With magazine subscriptions and newsstand sales going south, and more and more readers turning to the Internet as their primary source of news, opinion, information, and entertainment, this is more than a theoretical debate.

But the more I've thought about the subject and the more research I've done, the more I've realized that the print-vs.-online debate has become as much an outdated cliché as the old Ginger-vs.-Mary Ann barroom argument. Why choose? This is 2006 -- why not just have a three-way?

Same with users embracing both the mainstream media and the online universe. It's not an either-or proposition. Despite drops in circulation, print magazines are not going the way of the dodo bird (indeed, there are over 5,000 more magazine titles on sale now than there were in 1988) -- and the 75,000 new blogs appearing every day won't be the death knell of Big Media. Instead, if the mainstream media play their cards right, the new media could provide a transfusion of energy, passion, and immediacy that will alter -- and ultimately save -- them. Provided they keep adapting to the changing technologies -- and, more importantly, the changing audience.

With more and more ad dollars being funneled into new media destinations -- analysts predict the web ad market will hit $55 billion by the end of the decade -- magazine publishers are pouring more resources into their online versions. In the last year, the big newsweeklies have all added blogs to their sites -- with Time bringing established bloggers Andrew Sullivan and Ana Marie Cox into its fold.
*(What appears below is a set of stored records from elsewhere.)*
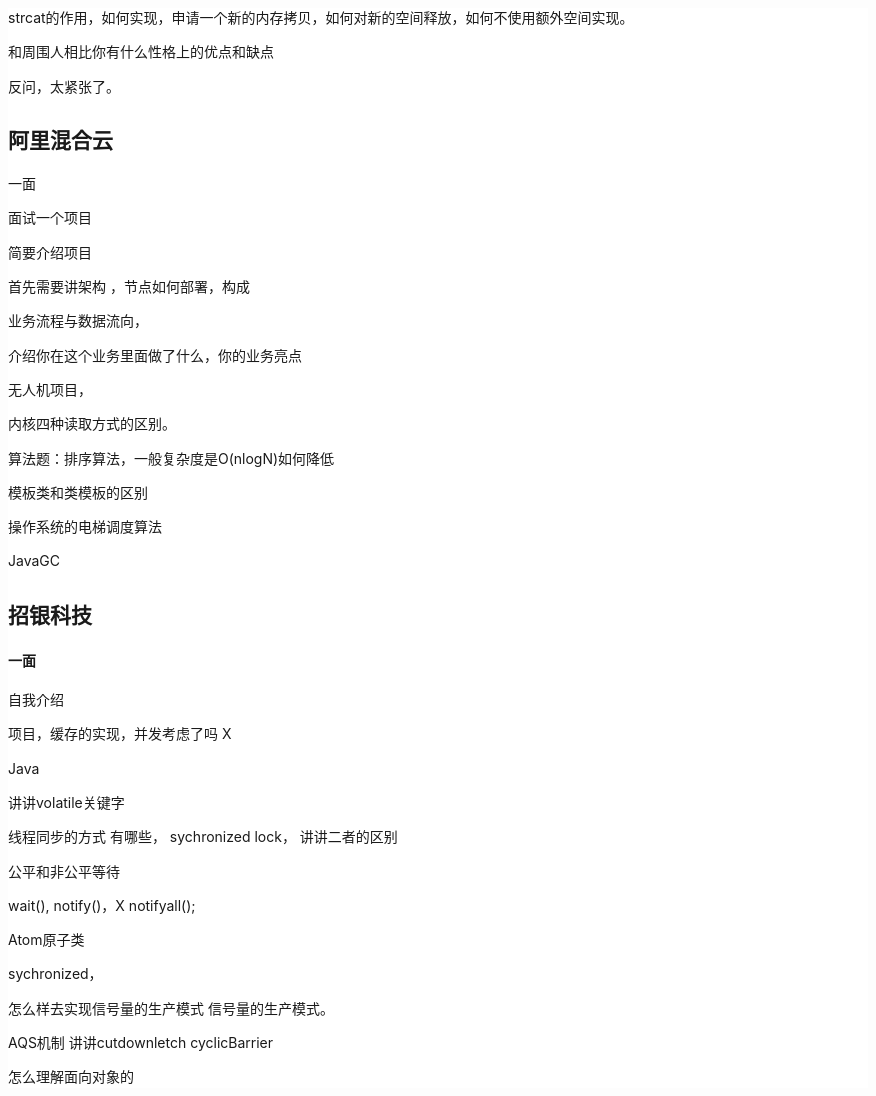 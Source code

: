 strcat的作用，如何实现，申请一个新的内存拷贝，如何对新的空间释放，如何不使用额外空间实现。

和周围人相比你有什么性格上的优点和缺点

反问，太紧张了。

  

## 阿里混合云

一面

面试一个项目

简要介绍项目

首先需要讲架构 ，节点如何部署，构成

业务流程与数据流向， 

介绍你在这个业务里面做了什么，你的业务亮点

无人机项目，

内核四种读取方式的区别。

算法题：排序算法，一般复杂度是O(nlogN)如何降低

模板类和类模板的区别

操作系统的电梯调度算法

JavaGC

 

## 招银科技

#### 一面

自我介绍

项目，缓存的实现，并发考虑了吗 X

Java

讲讲volatile关键字

线程同步的方式 有哪些， sychronized lock， 讲讲二者的区别

公平和非公平等待

wait(),  notify()，X  notifyall();

Atom原子类

sychronized，  

怎么样去实现信号量的生产模式    信号量的生产模式。

AQS机制  讲讲cutdownletch   cyclicBarrier 

怎么理解面向对象的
In fact, of all the traditional media outlets, magazines are most perfectly suited to taking advantage of the things that define the online experience. More and more of them are geared to appeal to niche audiences -- skateboarders, gardeners, music lovers, you name it -- and by doing so create communities of shared personal interests. The web allows publications to build on and deepen the relationship founded on those interests through instant feedback and interaction. It also allows like-minded readers -- a.k.a. users -- to find each other and experience the kind of social networking that has made MySpace such a phenomenon.

Seventy million people are now using MySpace. Editors everywhere, including here at HuffPost, are trying to find ways to make even a percentage of those MySpacers TheirSpacers.

They key for magazine publishers is to avoid just transferring their print content to the web and calling it a day. And many have gotten the message. We're seeing more and more magazines using their digital platforms to provide fresh content between print issues, offering a forum for their communities, and adding more and more interactive features.

As HuffPost celebrates its first anniversary next week and looks to the future, one of the things we're working on is tapping into our community and developing ways for our users also becoming content producers, reporters, extra eyes and ears on a story. Citizen journalists embodying the idea that a collection of many different perspectives on a story can sometimes be more powerful than a single authoritative voice.

I know many magazines are also looking for ways for their users to connect and create -- to be a part of the story. Which is not to say that every magazine site should become Flickr or YouTube. It's about integrating these new features while still offering the kinds of in-depth pieces they're uniquely positioned to offer.

As I said, it's definitely not a Ginger or Mary Ann situation.

Traditional magazines have immense resources. The trick is to adapt those resources to the more intimate and responsive DNA of the new media. Customize, personalize, and localize should be the watchwords.

With hundreds of channels, dozens of media platforms, and billions of websites, consumers are no longer forced to watch or read or listen to things they don't really want. These limitless options -- and the flexibility of our TiVo/iPod world -- have forced content providers to up their game. In the end, whatever the platform -- magazine, newspaper, TV, movie computer, cell phone, PDA -- content is still king. Now more than ever.

Okay, HuffPosters, now it's your turn. What thoughts/concepts/ideas/request can I share with the magazine editors on Monday? What should they be doing to help them thrive in the new media future?